[Task description] In the data that follows, count the lines in which the word "deformation" occurs, and report that figure alone.

======== Provided information

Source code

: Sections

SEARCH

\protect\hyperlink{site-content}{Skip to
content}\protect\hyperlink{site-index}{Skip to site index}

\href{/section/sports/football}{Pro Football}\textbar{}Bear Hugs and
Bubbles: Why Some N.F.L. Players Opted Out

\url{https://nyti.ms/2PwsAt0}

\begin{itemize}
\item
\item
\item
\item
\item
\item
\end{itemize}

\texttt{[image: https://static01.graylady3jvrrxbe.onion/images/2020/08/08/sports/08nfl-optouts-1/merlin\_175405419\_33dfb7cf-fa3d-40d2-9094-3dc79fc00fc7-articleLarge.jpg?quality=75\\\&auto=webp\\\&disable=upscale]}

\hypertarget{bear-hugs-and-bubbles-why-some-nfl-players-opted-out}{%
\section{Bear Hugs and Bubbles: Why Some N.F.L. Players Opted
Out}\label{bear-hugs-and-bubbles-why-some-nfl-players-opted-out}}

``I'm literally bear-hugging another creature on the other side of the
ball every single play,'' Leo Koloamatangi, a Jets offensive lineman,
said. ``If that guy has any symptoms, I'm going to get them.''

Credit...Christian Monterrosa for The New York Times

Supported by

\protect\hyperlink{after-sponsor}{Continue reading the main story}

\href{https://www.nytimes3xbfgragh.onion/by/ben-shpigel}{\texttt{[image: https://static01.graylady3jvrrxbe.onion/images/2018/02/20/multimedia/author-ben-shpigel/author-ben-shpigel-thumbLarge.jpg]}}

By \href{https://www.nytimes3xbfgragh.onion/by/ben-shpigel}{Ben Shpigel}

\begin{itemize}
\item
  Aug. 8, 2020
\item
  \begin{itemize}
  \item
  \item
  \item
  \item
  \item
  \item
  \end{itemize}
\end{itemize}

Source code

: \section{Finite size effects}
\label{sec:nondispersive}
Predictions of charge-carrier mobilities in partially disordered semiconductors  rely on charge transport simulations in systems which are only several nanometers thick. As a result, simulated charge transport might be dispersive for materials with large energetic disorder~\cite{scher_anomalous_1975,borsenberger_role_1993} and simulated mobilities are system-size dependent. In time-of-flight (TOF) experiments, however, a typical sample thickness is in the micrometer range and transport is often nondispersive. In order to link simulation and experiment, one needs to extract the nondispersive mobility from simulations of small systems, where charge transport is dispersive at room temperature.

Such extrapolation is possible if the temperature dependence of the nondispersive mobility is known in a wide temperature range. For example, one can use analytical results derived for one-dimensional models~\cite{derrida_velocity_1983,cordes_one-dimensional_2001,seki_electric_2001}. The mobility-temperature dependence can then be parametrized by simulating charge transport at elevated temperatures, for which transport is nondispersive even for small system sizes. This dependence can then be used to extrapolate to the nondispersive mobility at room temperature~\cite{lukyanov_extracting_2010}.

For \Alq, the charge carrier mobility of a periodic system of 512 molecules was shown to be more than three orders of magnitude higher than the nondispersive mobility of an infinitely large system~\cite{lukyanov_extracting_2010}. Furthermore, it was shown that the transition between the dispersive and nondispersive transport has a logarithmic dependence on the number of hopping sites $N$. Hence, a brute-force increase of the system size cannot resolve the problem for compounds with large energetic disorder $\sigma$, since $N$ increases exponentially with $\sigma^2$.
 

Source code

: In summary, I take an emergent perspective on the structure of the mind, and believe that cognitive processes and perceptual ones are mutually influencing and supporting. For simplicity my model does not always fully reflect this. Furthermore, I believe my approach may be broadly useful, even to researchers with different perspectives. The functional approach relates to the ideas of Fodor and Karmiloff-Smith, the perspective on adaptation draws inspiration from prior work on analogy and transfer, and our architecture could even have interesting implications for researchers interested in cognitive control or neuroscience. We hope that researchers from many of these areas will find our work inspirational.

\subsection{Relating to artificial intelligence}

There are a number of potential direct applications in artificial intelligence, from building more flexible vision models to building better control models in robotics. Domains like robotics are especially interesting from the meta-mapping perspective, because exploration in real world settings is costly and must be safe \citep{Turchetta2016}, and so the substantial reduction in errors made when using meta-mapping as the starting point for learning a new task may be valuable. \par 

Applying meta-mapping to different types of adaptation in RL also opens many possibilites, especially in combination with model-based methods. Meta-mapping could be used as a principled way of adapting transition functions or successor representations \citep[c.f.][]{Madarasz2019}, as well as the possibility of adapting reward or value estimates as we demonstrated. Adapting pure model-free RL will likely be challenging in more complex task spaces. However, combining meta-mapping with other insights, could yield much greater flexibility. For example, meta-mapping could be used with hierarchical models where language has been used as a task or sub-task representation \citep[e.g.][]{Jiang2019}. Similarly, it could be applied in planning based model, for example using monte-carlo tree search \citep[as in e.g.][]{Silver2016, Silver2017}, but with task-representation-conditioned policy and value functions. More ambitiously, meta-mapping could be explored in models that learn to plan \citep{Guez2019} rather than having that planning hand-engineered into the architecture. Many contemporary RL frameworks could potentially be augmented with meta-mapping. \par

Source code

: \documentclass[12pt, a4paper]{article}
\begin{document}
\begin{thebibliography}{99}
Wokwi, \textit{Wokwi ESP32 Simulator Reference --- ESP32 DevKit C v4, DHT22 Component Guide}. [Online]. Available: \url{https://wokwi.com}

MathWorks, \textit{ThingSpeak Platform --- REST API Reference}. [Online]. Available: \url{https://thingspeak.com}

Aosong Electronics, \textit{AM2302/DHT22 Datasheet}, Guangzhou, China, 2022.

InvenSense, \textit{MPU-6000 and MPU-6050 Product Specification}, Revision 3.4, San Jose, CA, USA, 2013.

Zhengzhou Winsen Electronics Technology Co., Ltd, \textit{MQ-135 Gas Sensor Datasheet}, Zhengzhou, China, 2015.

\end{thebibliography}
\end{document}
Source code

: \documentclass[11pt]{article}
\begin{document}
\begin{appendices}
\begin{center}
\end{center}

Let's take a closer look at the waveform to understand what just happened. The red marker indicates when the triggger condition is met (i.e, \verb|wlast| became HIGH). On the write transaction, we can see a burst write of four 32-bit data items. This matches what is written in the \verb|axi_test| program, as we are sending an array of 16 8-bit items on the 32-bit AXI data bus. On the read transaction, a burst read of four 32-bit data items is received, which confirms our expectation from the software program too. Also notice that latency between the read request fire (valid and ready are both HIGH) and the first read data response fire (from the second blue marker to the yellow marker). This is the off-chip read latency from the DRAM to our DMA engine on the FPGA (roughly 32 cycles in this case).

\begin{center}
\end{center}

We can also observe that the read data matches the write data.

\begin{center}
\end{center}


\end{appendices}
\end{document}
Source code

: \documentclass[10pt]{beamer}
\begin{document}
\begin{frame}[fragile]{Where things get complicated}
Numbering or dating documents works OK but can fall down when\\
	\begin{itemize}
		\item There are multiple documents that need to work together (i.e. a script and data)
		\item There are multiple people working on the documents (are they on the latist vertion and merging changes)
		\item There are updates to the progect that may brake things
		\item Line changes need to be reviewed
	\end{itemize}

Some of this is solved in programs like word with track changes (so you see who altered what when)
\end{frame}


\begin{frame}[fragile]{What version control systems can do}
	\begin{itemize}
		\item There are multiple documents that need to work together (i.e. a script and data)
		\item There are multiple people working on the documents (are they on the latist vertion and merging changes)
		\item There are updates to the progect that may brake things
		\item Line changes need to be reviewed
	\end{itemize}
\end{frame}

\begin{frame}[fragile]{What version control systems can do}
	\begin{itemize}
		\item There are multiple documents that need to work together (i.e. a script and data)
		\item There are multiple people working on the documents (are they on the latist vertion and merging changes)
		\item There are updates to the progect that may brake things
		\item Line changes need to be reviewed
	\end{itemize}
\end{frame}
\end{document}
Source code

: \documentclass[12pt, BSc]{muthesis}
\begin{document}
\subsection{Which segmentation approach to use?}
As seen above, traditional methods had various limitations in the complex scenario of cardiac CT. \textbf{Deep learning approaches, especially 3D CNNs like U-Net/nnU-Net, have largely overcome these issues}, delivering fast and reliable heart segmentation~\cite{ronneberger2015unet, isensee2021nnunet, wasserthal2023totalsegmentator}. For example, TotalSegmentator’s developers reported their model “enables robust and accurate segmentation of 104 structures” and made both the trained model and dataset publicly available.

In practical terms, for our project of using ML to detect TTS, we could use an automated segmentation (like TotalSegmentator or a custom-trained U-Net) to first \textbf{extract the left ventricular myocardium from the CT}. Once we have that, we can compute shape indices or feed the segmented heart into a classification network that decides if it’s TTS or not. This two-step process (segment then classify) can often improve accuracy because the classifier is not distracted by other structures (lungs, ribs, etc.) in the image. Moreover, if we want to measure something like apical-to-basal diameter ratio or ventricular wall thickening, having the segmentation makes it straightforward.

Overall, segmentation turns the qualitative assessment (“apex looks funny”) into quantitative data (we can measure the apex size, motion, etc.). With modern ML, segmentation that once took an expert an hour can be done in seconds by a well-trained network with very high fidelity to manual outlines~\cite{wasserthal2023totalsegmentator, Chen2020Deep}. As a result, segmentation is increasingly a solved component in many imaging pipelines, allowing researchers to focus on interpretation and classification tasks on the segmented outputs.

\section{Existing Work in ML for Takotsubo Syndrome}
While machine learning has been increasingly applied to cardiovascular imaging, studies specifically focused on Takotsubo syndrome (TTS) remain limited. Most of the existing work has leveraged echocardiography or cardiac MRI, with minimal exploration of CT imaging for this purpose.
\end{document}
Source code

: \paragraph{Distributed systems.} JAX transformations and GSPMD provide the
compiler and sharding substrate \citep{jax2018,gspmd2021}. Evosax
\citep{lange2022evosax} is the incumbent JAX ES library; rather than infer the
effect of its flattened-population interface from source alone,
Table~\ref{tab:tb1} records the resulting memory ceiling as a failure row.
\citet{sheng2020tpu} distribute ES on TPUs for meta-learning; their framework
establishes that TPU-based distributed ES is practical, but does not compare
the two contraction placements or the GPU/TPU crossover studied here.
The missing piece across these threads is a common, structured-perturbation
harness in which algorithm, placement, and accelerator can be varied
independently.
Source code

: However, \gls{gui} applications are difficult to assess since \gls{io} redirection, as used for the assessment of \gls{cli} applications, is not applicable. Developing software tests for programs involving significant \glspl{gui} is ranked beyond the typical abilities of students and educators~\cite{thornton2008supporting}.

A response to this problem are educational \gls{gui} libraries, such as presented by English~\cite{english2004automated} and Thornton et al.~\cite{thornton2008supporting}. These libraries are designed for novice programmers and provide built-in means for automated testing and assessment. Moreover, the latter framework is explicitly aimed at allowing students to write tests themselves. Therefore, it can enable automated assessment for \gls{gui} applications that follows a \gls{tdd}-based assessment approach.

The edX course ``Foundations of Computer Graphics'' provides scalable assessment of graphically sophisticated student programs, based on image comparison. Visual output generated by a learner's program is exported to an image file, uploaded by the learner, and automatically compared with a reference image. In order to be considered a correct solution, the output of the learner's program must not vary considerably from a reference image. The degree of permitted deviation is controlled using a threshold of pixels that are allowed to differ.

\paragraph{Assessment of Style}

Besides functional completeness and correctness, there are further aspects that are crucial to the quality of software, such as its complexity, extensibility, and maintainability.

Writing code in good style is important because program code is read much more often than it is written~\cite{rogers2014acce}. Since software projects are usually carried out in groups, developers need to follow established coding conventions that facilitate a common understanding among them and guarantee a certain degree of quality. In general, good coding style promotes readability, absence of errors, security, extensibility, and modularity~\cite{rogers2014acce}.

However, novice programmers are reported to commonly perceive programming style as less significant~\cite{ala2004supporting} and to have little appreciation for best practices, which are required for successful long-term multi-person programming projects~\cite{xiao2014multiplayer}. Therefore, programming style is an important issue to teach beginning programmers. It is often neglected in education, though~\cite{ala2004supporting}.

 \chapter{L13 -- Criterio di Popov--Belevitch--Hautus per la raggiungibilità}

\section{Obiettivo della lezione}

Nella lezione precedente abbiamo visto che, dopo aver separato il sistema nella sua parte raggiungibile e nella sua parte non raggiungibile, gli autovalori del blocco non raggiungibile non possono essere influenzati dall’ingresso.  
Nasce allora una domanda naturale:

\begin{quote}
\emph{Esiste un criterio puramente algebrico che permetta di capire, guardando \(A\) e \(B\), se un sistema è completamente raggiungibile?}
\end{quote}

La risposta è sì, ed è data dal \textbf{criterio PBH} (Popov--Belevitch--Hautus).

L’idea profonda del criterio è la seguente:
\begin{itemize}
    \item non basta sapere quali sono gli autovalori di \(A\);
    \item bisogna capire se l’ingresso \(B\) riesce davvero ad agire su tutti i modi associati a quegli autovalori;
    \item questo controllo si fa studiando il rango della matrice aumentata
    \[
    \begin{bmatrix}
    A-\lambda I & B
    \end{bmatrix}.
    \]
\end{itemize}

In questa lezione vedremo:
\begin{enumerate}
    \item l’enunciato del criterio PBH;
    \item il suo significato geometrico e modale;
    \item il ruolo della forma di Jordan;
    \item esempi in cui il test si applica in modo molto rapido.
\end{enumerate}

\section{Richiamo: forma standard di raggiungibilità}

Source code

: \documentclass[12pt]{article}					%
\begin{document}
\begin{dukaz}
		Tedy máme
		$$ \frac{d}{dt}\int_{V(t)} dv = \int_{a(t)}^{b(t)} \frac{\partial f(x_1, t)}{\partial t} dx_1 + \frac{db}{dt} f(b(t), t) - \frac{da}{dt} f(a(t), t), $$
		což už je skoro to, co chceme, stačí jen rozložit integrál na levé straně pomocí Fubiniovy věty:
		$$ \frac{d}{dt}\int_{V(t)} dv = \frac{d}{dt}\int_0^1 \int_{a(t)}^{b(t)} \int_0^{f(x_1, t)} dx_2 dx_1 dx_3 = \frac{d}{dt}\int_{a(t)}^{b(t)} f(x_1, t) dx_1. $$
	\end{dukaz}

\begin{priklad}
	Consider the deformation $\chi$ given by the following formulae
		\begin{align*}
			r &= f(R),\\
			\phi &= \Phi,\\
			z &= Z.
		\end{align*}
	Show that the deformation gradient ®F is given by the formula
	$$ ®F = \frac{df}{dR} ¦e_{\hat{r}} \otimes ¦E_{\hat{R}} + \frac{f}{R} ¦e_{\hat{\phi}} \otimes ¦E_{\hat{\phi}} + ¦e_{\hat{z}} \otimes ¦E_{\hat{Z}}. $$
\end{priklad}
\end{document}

================

[Answer section] 2